*Problem to solve*: Once the line containing "Лицо Снейпа даже" has been written out, stop; until then, restate each line of the entries below word for word from the first.

---------- Data excerpts

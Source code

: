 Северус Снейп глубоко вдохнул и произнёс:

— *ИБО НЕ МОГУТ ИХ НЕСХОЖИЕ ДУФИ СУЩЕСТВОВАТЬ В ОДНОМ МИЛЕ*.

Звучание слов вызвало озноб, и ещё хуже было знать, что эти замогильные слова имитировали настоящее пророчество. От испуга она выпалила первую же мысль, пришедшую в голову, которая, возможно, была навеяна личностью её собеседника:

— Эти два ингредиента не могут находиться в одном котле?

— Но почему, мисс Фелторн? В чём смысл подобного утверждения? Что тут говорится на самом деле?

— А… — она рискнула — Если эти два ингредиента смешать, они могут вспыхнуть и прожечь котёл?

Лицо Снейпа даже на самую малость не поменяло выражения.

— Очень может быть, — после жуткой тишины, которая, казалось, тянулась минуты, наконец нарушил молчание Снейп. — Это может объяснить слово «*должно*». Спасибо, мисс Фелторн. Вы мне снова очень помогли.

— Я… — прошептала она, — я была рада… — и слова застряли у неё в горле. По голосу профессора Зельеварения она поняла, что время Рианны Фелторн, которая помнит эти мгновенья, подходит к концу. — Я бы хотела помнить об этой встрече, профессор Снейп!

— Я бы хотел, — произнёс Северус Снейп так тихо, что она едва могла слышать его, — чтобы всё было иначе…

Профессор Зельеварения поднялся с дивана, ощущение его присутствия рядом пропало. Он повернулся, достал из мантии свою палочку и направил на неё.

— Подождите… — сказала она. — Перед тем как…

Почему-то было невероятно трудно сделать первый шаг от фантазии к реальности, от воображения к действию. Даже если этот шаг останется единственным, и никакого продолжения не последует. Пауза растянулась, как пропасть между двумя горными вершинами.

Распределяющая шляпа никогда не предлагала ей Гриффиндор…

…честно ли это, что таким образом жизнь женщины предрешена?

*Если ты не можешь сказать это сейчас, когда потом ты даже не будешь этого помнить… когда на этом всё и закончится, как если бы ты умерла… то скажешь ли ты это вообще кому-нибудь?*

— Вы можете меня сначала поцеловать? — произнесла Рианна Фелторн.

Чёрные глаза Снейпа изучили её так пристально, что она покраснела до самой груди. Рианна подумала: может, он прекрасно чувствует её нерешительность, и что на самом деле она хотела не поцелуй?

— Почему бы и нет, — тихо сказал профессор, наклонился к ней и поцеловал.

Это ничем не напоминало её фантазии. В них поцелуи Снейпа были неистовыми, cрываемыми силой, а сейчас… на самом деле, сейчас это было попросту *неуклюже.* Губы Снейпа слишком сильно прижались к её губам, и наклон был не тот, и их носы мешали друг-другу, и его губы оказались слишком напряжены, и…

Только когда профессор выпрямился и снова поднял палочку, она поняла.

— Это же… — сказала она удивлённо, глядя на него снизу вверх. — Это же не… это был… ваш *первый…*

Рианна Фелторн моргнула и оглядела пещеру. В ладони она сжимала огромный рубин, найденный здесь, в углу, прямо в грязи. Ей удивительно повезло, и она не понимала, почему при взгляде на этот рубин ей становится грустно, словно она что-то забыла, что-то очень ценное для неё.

--------------------

*Exercise result*:
Source code

: Северус Снейп глубоко вдохнул и произнёс:

— *ИБО НЕ МОГУТ ИХ НЕСХОЖИЕ ДУФИ СУЩЕСТВОВАТЬ В ОДНОМ МИЛЕ*.

Звучание слов вызвало озноб, и ещё хуже было знать, что эти замогильные слова имитировали настоящее пророчество. От испуга она выпалила первую же мысль, пришедшую в голову, которая, возможно, была навеяна личностью её собеседника:

— Эти два ингредиента не могут находиться в одном котле?

— Но почему, мисс Фелторн? В чём смысл подобного утверждения? Что тут говорится на самом деле?

— А… — она рискнула — Если эти два ингредиента смешать, они могут вспыхнуть и прожечь котёл?

Лицо Снейпа даже на самую малость не поменяло выражения.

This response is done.